→ ASSIGNMENT: Look through the records below for the line with "implementing the designed". Return that line and each one after it up to and including the line with "[Accidental Drug Related Deaths 2012-June", exactly.

=== INPUT MATERIAL ===

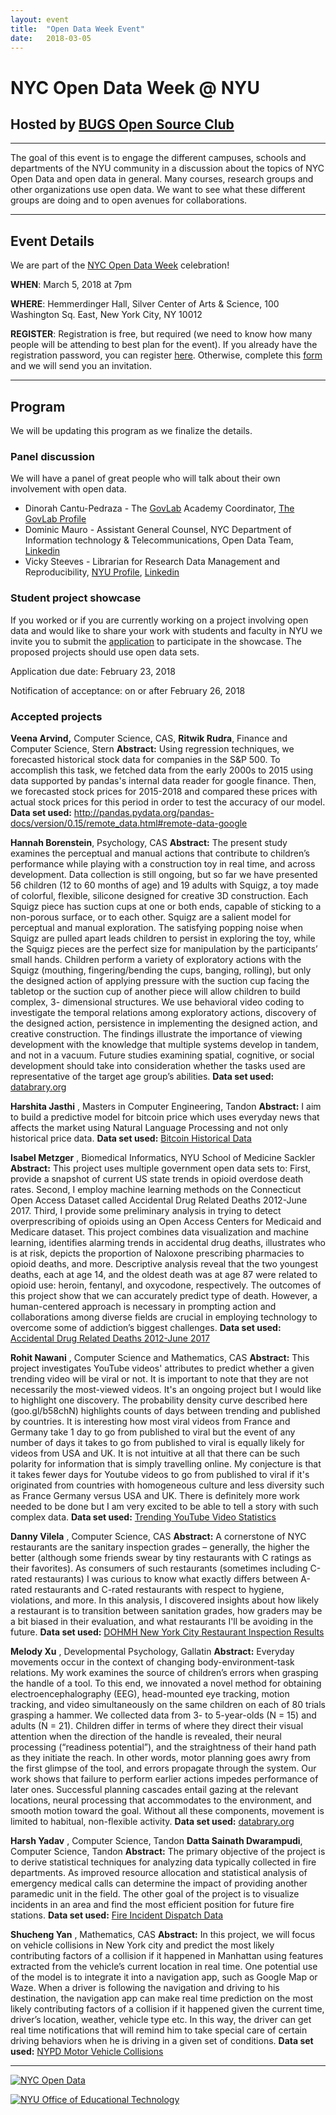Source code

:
 ```yaml
---
layout: event
title:  "Open Data Week Event"
date:   2018-03-05
---
```


# NYC Open Data Week @ NYU
## Hosted by [BUGS Open Source Club](https://bugs-nyu.github.io/)

--------------------------------------------------------------

The goal of this event is to engage the different campuses, schools and
departments of the NYU community in a discussion about the topics of NYC
Open Data and open data in general. Many courses, research groups and
other organizations use open data. We want to see what these different
groups are doing and to open avenues for collaborations.

--------------------------------------------------------------

## Event Details

We are part of the [NYC Open Data Week](https://www.open-data.nyc/)
celebration!

**WHEN**: March 5, 2018 at 7pm

**WHERE**: Hemmerdinger Hall, Silver Center of Arts & Science, 100
Washington Sq. East, New York City, NY 10012

**REGISTER**: Registration is free, but required (we need to know how many
people will be attending to best plan for the event). If you already
have the registration password, you can register
[here](https://www.eventbrite.com/e/nyc-open-data-week-nyu-hosted-by-bugs-tickets-42397663553).
Otherwise, complete this [form](https://goo.gl/forms/jGNMekxQ52ucYwbz1)
and we will send you an invitation.

--------------------------------------------------------------

## Program

We will be updating this program as we finalize the details.

### Panel discussion

We will have a panel of great people who will talk about their own
involvement with open data.

- Dinorah Cantu-Pedraza - The [GovLab](http://www.thegovlab.org/) Academy Coordinator, [The GovLab Profile](http://www.thegovlab.org/team.html#dinorah-cantu-pedraza)
- Dominic Mauro - Assistant General Counsel, NYC Department of Information technology & Telecommunications, Open Data Team, [Linkedin](https://www.linkedin.com/in/dominicmauro/)
- Vicky Steeves - Librarian for Research Data Management and Reproducibility, [NYU Profile](https://library.nyu.edu/people/victoria-steeves/), [Linkedin](https://www.linkedin.com/in/victoriaisteeves/)


### Student project showcase

If you worked or if you are currently working on a project involving
open data and would like to share your work with students and faculty in
NYU we invite you to submit the
[application](https://goo.gl/forms/jGNMekxQ52ucYwbz1) to participate in
the showcase. The proposed projects should use open data sets.

Application due date: February 23, 2018

Notification of acceptance: on or after February 26, 2018

### Accepted projects

**Veena Arvind,** Computer Science, CAS,
**Ritwik Rudra**, Finance and Computer Science, Stern
**Abstract:** Using regression techniques, we forecasted historical stock data for companies in the S&P 500. To accomplish this task, we
fetched data from the early 2000s to 2015 using data supported by pandas's internal data reader for google finance. Then, we forecasted
stock prices for 2015-2018 and compared these prices with actual stock prices for this period in order to test the accuracy of our model.
**Data set used:**
<http://pandas.pydata.org/pandas-docs/version/0.15/remote_data.html#remote-data-google>

**Hannah Borenstein**, Psychology, CAS
**Abstract:** The present study examines the perceptual and manual actions that contribute to children’s performance while playing with a
construction toy in real time, and across development. Data collection is still ongoing, but so far we have presented 56 children (12 to 60
months of age) and 19 adults with Squigz, a toy made of colorful, flexible, silicone designed for creative 3D construction. Each Squigz piece has suction cups at one or both ends, capable of sticking to a non-porous surface, or to each other. Squigz are a salient model for perceptual and manual exploration. The satisfying popping noise when Squigz are pulled apart leads children to persist in exploring the toy,
while the Squigz pieces are the perfect size for manipulation by the participants’ small hands. Children perform a variety of exploratory
actions with the Squigz (mouthing, fingering/bending the cups, banging, rolling), but only the designed action of applying pressure with the
suction cup facing the tabletop or the suction cup of another piece will allow children to build complex, 3- dimensional structures. We use
behavioral video coding to investigate the temporal relations among exploratory actions, discovery of the designed action, persistence in
implementing the designed action, and creative construction. The findings illustrate the importance of viewing development with the knowledge that multiple systems develop in tandem, and not in a vacuum. Future studies examining spatial, cognitive, or social development should take into consideration whether the tasks used are representative of the target age group’s abilities.
**Data set used:** [databrary.org](https://nyu.databrary.org/)

**Harshita Jasthi** , Masters in Computer Engineering, Tandon
**Abstract:** I aim to build a predictive model for bitcoin price which uses everyday news that affects the market using Natural Language
Processing and not only historical price data.
**Data set used:** [Bitcoin Historical
Data](https://www.kaggle.com/mczielinski/bitcoin-historical-data)

**Isabel Metzger** , Biomedical Informatics, NYU School of Medicine
Sackler
**Abstract:** This project uses multiple government open data sets to: First, provide a snapshot of current US state trends in opioid overdose
death rates. Second, I employ machine learning methods on the Connecticut Open Access Dataset called Accidental Drug Related Deaths 2012-June 2017. Third, I provide some preliminary analysis in trying to detect overprescribing of opioids using an Open Access Centers for Medicaid and Medicare dataset. This project combines data visualization and machine learning, identifies alarming trends in accidental drug deaths, illustrates who is at risk, depicts the proportion of Naloxone prescribing pharmacies to opioid deaths, and more. Descriptive analysis reveal that the two youngest deaths, each at age 14, and the oldest death was at age 87 were related to opioid use: heroin, fentanyl, and oxycodone, respectively. The outcomes of this project show that we can accurately predict type of death. However, a human-centered approach is necessary in prompting action and collaborations among diverse fields are crucial in employing technology to overcome some of addiction’s biggest challenges.
**Data set used:** [Accidental Drug Related Deaths 2012-June
2017](https://catalog.data.gov/dataset/accidental-drug-related-deaths-january-2012-sept-2015)

**Rohit Nawani** , Computer Science and Mathematics, CAS
**Abstract:** This project investigates YouTube videos' attributes to predict whether a given trending video will be viral or not. It is important to note that they are not necessarily the most-viewed videos. It's an ongoing project but I would like to highlight one discovery. The probability density curve described here (goo.gl/b58chN) highlights counts of days between trending and published by countries. It is interesting how most viral videos from France and Germany take 1 day to go from published to viral but the event of any number of days it takes to go from published to viral is equally likely for videos from USA and UK. It is not intuitive at all that there can be such polarity for information that is simply travelling online. My conjecture is that it takes fewer days for Youtube videos to go from published to viral if it's originated from countries with homogeneous culture and less diversity such as France Germany versus USA and UK. There is definitely more work needed to be done but I am very excited to be able to tell a story with such complex data.
**Data set used:** [Trending YouTube Video
Statistics](https://www.kaggle.com/datasnaek/youtube-new)

**Danny Vilela** , Computer Science, CAS
**Abstract:** A cornerstone of NYC restaurants are the sanitary inspection grades – generally, the higher the better (although some friends swear by tiny restaurants with C ratings as their favorites). As consumers of such restaurants (sometimes including C-rated restaurants) I was curious to know what exactly differs between A-rated restaurants and C-rated restaurants with respect to hygiene, violations, and more. In this analysis, I discovered insights about how likely a restaurant is to transition between sanitation grades, how graders may be a bit biased in their evaluation, and what restaurants I'll be avoiding in the future.
**Data set used:** [DOHMH New York City Restaurant Inspection
Results](https://data.cityofnewyork.us/Health/DOHMH-New-York-City-Restaurant-Inspection-Results/43nn-pn8j)

**Melody Xu** , Developmental Psychology, Gallatin
**Abstract:** Everyday movements occur in the context of changing body-environment-task relations. My work examines the source of children’s errors when grasping the handle of a tool. To this end, we innovated a novel method for obtaining electroencephalography (EEG), head-mounted eye tracking, motion tracking, and video simultaneously on the same children on each of 80 trials grasping a hammer. We collected data from 3- to 5-year-olds (N = 15) and adults (N = 21). Children differ in terms of where they direct their visual attention when the direction of the handle is revealed, their neural processing (“readiness potential”), and the straightness of their hand path as they initiate the reach. In other words, motor planning goes awry from the first glimpse of the tool, and errors propagate through the system. Our work shows that failure to perform earlier actions impedes performance of later ones. Successful planning cascades entail gazing at the relevant locations, neural processing that accommodates to the environment, and smooth motion toward the goal. Without all these components, movement is limited to habitual, non-flexible activity.
**Data set used:** [databrary.org](https://nyu.databrary.org/)

**Harsh Yadav** , Computer Science, Tandon
**Datta Sainath Dwarampudi**, Computer Science, Tandon
**Abstract:** The primary objective of the project is to derive statistical techniques for analyzing data typically collected in fire departments. As improved resource allocation and statistical analysis of emergency medical calls can determine the impact of providing another
paramedic unit in the field. The other goal of the project is to visualize incidents in an area and find the most efficient position for
future fire stations.
**Data set used:** [Fire Incident Dispatch
Data](https://data.cityofnewyork.us/Public-Safety/Fire-Incident-Dispatch-Data/8m42-w767)

**Shucheng Yan** , Mathematics, CAS
**Abstract:** In this project, we will focus on vehicle collisions in New York city and predict the most likely contributing factors of a collision if it happened in Manhattan using features extracted from the vehicle’s current location in real time. One potential use of the model is to integrate it into a navigation app, such as Google Map or Waze. When a driver is following the navigation and driving to his destination, the navigation app can make real time prediction on the most likely contributing factors of a collision if it happened given the current time, driver’s location, weather, vehicle type etc. In this way, the driver can get real time notifications that will remind him to take special care of certain driving behaviors when he is driving in a given set of conditions. 
**Data set used:** [NYPD Motor Vehicle
Collisions](https://data.cityofnewyork.us/Public-Safety/NYPD-Motor-Vehicle-Collisions/h9gi-nx95/data)

------------------------------------------------------------------------

[![NYC Open
Data](https://www.open-data.nyc/wp-content/uploads/2018/01/NYCOpenData_Logo-1-300x52.png)](https://opendata.cityofnewyork.us/)

[![NYU Office of Educational
Technology](https://18798-presscdn-pagely.netdna-ssl.com/fas-edtech/wp-content/uploads/sites/354/2014/09/logoNav3.png)](https://wp.nyu.edu/fas-edtech//)

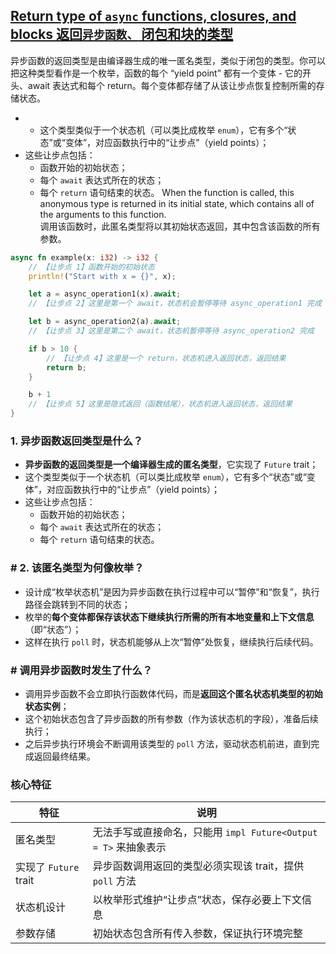 ## [Return type of `async` functions, closures, and blocks  返回`异步函数、` 闭包和块的类型](https://rust-lang.github.io/rfcs/2394-async_await.html?accessToken=eyJhbGciOiJIUzI1NiIsImtpZCI6ImRlZmF1bHQiLCJ0eXAiOiJKV1QifQ.eyJleHAiOjE3NDg5NjI5MTEsImZpbGVHVUlEIjoiS2xrS3ZlZ1pvZXVkdzdxZCIsImlhdCI6MTc0ODk2MjYxMSwiaXNzIjoidXBsb2FkZXJfYWNjZXNzX3Jlc291cmNlIiwicGFhIjoiYWxsOmFsbDoiLCJ1c2VySWQiOjU5Nzc4NDgzfQ.GX#return-type-of-async-functions-closures-and-blocks)

异步函数的返回类型是由编译器生成的唯一匿名类型，类似于闭包的类型。你可以把这种类型看作是一个枚举，函数的每个 “yield point” 都有一个变体 - 它的开头、await 表达式和每个 return。每个变体都存储了从该让步点恢复控制所需的存储状态。
- - 这个类型类似于一个状态机（可以类比成枚举 `enum`），它有多个“状态”或“变体”，对应函数执行中的“让步点”（yield points）；
- 这些让步点包括：
    - 函数开始的初始状态；
    - 每个 `await` 表达式所在的状态；
    - 每个 `return` 语句结束的状态。 
When the function is called, this anonymous type is returned in its initial state, which contains all of the arguments to this function.  
调用该函数时，此匿名类型将以其初始状态返回，其中包含该函数的所有参数。
```rust
async fn example(x: i32) -> i32 {
    // 【让步点 1】函数开始的初始状态
    println!("Start with x = {}", x);

    let a = async_operation1(x).await;
    // 【让步点 2】这里是第一个 await，状态机会暂停等待 async_operation1 完成

    let b = async_operation2(a).await;
    // 【让步点 3】这里是第二个 await，状态机暂停等待 async_operation2 完成

    if b > 10 {
        // 【让步点 4】这里是一个 return，状态机进入返回状态，返回结果
        return b;
    }

    b + 1
    // 【让步点 5】这里是隐式返回（函数结尾），状态机进入返回状态，返回结果
}

```
### 1. 异步函数返回类型是什么？
- **异步函数的返回类型是一个编译器生成的匿名类型**，它实现了 `Future` trait；
- 这个类型类似于一个状态机（可以类比成枚举 `enum`），它有多个“状态”或“变体”，对应函数执行中的“让步点”（yield points）；
- 这些让步点包括：
    - 函数开始的初始状态；
    - 每个 `await` 表达式所在的状态；
    - 每个 `return` 语句结束的状态。
### # 2. 该匿名类型为何像枚举？

- 设计成“枚举状态机”是因为异步函数在执行过程中可以“暂停”和“恢复”，执行路径会跳转到不同的状态；
- 枚举的**每个变体都保存该状态下继续执行所需的所有本地变量和上下文信息**（即“状态”）；
- 这样在执行 `poll` 时，状态机能够从上次“暂停”处恢复，继续执行后续代码。
### # 调用异步函数时发生了什么？
- 调用异步函数不会立即执行函数体代码，而是**返回这个匿名状态机类型的初始状态实例**；
- 这个初始状态包含了异步函数的所有参数（作为该状态机的字段），准备后续执行；
- 之后异步执行环境会不断调用该类型的 `poll` 方法，驱动状态机前进，直到完成返回最终结果。
### 核心特征

| 特征                 | 说明                                            |
| ------------------ | --------------------------------------------- |
| 匿名类型               | 无法手写或直接命名，只能用 `impl Future<Output = T>` 来抽象表示 |
| 实现了 `Future` trait | 异步函数调用返回的类型必须实现该 trait，提供 `poll` 方法           |
| 状态机设计              | 以枚举形式维护“让步点”状态，保存必要上下文信息                      |
| 参数存储               | 初始状态包含所有传入参数，保证执行环境完整                         |
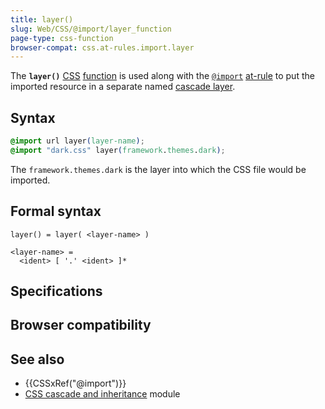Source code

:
 ```yaml
---
title: layer()
slug: Web/CSS/@import/layer_function
page-type: css-function
browser-compat: css.at-rules.import.layer
---
```




The **`layer()`** [CSS](/Web/CSS) [function](/Web/CSS/CSS_Functions) is used along with the [`@import`](/Web/CSS/@import) [at-rule](/Web/CSS/At-rule) to put the imported resource in a separate named [cascade layer](/Web/CSS/@layer).

## Syntax

```css
@import url layer(layer-name);
@import "dark.css" layer(framework.themes.dark);
```

The `framework.themes.dark` is the layer into which the CSS file would be imported.

## Formal syntax

```plain
layer() = layer( <layer-name> )

<layer-name> =
  <ident> [ '.' <ident> ]*
```

## Specifications



## Browser compatibility



## See also

- {{CSSxRef("@import")}}
- [CSS cascade and inheritance](/Web/CSS/CSS_cascade) module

===

→ EXPECTED ANSWER:
implementing the designed action, and creative construction. The findings illustrate the importance of viewing development with the knowledge that multiple systems develop in tandem, and not in a vacuum. Future studies examining spatial, cognitive, or social development should take into consideration whether the tasks used are representative of the target age group’s abilities.
**Data set used:** [databrary.org](https://nyu.databrary.org/)

**Harshita Jasthi** , Masters in Computer Engineering, Tandon
**Abstract:** I aim to build a predictive model for bitcoin price which uses everyday news that affects the market using Natural Language
Processing and not only historical price data.
**Data set used:** [Bitcoin Historical
Data](https://www.kaggle.com/mczielinski/bitcoin-historical-data)

**Isabel Metzger** , Biomedical Informatics, NYU School of Medicine
Sackler
**Abstract:** This project uses multiple government open data sets to: First, provide a snapshot of current US state trends in opioid overdose
death rates. Second, I employ machine learning methods on the Connecticut Open Access Dataset called Accidental Drug Related Deaths 2012-June 2017. Third, I provide some preliminary analysis in trying to detect overprescribing of opioids using an Open Access Centers for Medicaid and Medicare dataset. This project combines data visualization and machine learning, identifies alarming trends in accidental drug deaths, illustrates who is at risk, depicts the proportion of Naloxone prescribing pharmacies to opioid deaths, and more. Descriptive analysis reveal that the two youngest deaths, each at age 14, and the oldest death was at age 87 were related to opioid use: heroin, fentanyl, and oxycodone, respectively. The outcomes of this project show that we can accurately predict type of death. However, a human-centered approach is necessary in prompting action and collaborations among diverse fields are crucial in employing technology to overcome some of addiction’s biggest challenges.
**Data set used:** [Accidental Drug Related Deaths 2012-June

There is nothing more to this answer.